Review the material line by line. Identify and copy every line that contains the string "tasks".

#### Records for this exercise

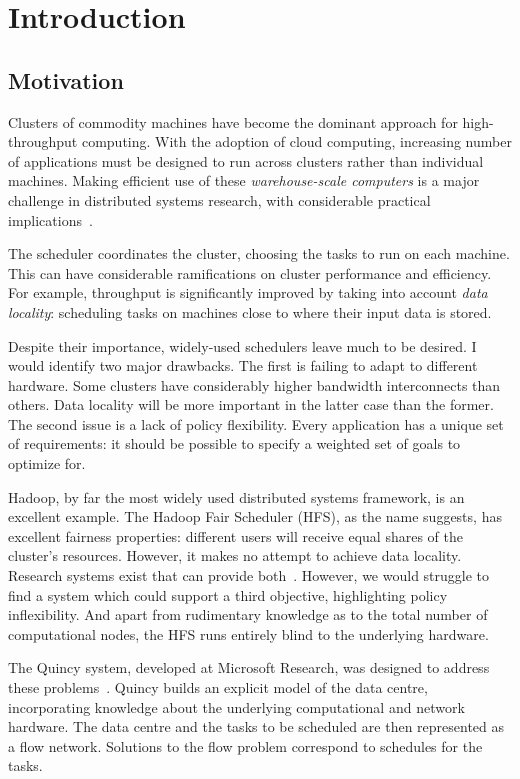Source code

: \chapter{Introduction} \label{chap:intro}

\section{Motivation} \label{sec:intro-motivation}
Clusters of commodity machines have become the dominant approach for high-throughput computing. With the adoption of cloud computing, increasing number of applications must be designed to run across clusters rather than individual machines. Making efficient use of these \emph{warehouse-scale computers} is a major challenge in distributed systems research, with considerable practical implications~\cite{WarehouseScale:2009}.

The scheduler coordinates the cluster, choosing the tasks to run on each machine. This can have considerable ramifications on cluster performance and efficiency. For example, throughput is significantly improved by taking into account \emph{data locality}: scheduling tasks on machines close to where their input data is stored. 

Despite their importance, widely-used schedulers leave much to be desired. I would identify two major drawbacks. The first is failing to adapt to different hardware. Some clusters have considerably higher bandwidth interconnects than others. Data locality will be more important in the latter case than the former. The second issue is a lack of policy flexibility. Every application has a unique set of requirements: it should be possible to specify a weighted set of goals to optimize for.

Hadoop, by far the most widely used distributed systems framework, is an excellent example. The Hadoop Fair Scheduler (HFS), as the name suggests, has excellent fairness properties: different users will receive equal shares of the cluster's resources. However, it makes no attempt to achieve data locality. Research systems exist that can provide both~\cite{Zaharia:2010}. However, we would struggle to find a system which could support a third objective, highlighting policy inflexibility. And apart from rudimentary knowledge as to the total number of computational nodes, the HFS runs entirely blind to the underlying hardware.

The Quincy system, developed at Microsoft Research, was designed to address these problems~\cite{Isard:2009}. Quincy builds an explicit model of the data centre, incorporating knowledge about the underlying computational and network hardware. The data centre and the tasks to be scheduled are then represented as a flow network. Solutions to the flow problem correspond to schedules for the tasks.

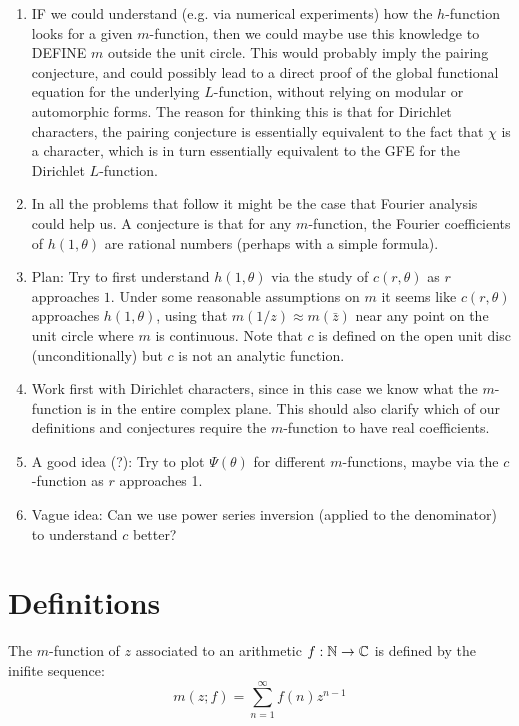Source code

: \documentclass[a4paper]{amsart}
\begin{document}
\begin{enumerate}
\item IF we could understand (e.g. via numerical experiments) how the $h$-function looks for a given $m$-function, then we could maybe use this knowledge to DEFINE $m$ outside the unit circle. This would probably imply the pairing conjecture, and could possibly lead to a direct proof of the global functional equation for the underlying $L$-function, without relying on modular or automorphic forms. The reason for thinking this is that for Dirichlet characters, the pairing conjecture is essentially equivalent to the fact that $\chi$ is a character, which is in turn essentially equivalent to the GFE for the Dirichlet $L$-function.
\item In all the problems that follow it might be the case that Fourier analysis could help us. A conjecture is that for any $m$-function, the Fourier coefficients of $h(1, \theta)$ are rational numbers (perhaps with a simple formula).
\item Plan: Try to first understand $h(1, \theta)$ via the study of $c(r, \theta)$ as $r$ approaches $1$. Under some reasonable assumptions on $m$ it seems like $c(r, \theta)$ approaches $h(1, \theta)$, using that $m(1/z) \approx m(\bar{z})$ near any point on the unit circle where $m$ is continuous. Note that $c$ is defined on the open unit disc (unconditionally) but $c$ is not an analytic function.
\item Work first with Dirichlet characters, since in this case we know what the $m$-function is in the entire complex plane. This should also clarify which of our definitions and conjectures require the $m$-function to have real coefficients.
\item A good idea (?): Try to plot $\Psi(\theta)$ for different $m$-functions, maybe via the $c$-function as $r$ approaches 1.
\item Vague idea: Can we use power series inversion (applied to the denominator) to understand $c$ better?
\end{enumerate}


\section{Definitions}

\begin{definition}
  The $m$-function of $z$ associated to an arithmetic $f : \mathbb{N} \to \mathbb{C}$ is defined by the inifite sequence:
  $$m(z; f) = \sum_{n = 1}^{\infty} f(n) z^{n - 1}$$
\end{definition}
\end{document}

########
#### Records for this exercise

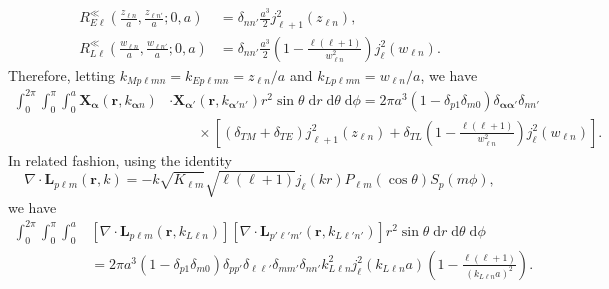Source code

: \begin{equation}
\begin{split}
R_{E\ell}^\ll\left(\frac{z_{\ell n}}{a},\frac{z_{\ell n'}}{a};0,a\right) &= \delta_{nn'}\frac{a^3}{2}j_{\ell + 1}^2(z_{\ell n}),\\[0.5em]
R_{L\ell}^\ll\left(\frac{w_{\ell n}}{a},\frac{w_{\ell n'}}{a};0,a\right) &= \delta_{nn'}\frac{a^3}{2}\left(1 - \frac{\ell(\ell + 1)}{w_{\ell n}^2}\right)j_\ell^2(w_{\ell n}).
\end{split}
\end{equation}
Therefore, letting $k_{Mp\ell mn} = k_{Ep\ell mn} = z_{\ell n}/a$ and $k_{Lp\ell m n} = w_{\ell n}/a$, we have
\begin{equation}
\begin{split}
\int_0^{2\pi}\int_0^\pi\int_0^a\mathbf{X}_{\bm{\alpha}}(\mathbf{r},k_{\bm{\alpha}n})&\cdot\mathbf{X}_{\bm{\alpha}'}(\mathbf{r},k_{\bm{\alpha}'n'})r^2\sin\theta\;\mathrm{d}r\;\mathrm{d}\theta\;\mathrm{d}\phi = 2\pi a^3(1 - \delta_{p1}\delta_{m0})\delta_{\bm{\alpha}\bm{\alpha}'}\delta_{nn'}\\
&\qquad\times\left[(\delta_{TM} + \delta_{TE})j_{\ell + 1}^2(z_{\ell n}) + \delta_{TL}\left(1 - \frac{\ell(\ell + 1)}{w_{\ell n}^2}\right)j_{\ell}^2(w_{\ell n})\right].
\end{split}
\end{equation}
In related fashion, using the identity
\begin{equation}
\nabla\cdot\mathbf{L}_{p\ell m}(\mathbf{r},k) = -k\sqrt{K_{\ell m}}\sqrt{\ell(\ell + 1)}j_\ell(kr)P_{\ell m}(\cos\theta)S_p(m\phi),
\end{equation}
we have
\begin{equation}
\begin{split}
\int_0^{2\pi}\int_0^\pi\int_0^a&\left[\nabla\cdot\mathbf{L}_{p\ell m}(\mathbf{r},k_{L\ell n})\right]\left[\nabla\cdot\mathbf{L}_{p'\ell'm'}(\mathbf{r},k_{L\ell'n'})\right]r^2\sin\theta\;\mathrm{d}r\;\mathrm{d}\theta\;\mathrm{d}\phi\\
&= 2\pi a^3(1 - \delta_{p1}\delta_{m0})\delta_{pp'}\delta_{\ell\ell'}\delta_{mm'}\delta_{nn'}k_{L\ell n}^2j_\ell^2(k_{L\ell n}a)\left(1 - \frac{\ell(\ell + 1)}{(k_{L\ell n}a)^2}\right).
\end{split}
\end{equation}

########

* **Response**
The scheduler coordinates the cluster, choosing the tasks to run on each machine. This can have considerable ramifications on cluster performance and efficiency. For example, throughput is significantly improved by taking into account \emph{data locality}: scheduling tasks on machines close to where their input data is stored. 
The Quincy system, developed at Microsoft Research, was designed to address these problems~\cite{Isard:2009}. Quincy builds an explicit model of the data centre, incorporating knowledge about the underlying computational and network hardware. The data centre and the tasks to be scheduled are then represented as a flow network. Solutions to the flow problem correspond to schedules for the tasks.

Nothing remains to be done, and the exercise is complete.